→ **What is being asked**:
Lines with the word "value": copy all of them from the entries below.

→ **Dataset content**:
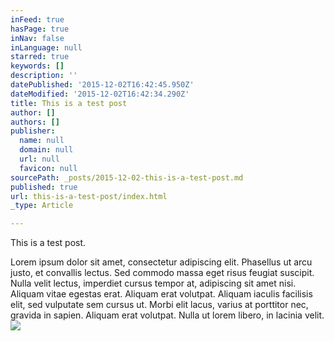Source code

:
 ```yaml
---
inFeed: true
hasPage: true
inNav: false
inLanguage: null
starred: true
keywords: []
description: ''
datePublished: '2015-12-02T16:42:45.950Z'
dateModified: '2015-12-02T16:42:34.290Z'
title: This is a test post
author: []
authors: []
publisher:
  name: null
  domain: null
  url: null
  favicon: null
sourcePath: _posts/2015-12-02-this-is-a-test-post.md
published: true
url: this-is-a-test-post/index.html
_type: Article

---
```

This is a test post.

Lorem ipsum dolor sit amet, consectetur adipiscing elit. Phasellus ut arcu justo, et convallis lectus. Sed commodo massa eget risus feugiat suscipit. Nulla velit lectus, imperdiet cursus tempor at, adipiscing sit amet nisi. Aliquam vitae egestas erat. Aliquam erat volutpat. Aliquam iaculis facilisis elit, sed vulputate sem cursus ut. Morbi elit lacus, varius at porttitor nec, gravida in sapien. Aliquam erat volutpat. Nulla ut lorem libero, in lacinia velit.
![](https://the-grid-user-content.s3-us-west-2.amazonaws.com/743cfe18-9900-4096-8fb8-c7651c300749.jpg)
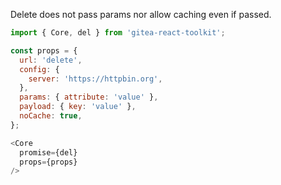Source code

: Delete does not pass params nor allow caching even if passed.

```js
import { Core, del } from 'gitea-react-toolkit';

const props = {
  url: 'delete',
  config: {
    server: 'https://httpbin.org',
  },
  params: { attribute: 'value' },
  payload: { key: 'value' },
  noCache: true,
};

<Core
  promise={del}
  props={props}
/>
```
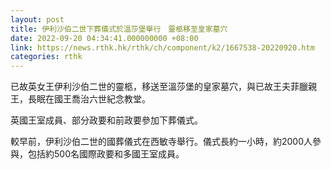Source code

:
 ```yaml
---
layout: post
title: 伊利沙伯二世下葬儀式於溫莎堡舉行　靈柩移至皇家墓穴
date: 2022-09-20 04:34:41.000000000 +08:00
link: https://news.rthk.hk/rthk/ch/component/k2/1667538-20220920.htm
categories: rthk
---
```


已故英女王伊利沙伯二世的靈柩，移送至溫莎堡的皇家墓穴，與已故王夫菲臘親王，長眠在國王喬治六世紀念教堂。

英國王室成員、部分政要和前政要參加下葬儀式。

較早前，伊利沙伯二世的國葬儀式在西敏寺舉行。儀式長約一小時，約2000人參與，包括約500名國際政要和多國王室成員。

→ **Answer box**:
  params: { attribute: 'value' },
  payload: { key: 'value' },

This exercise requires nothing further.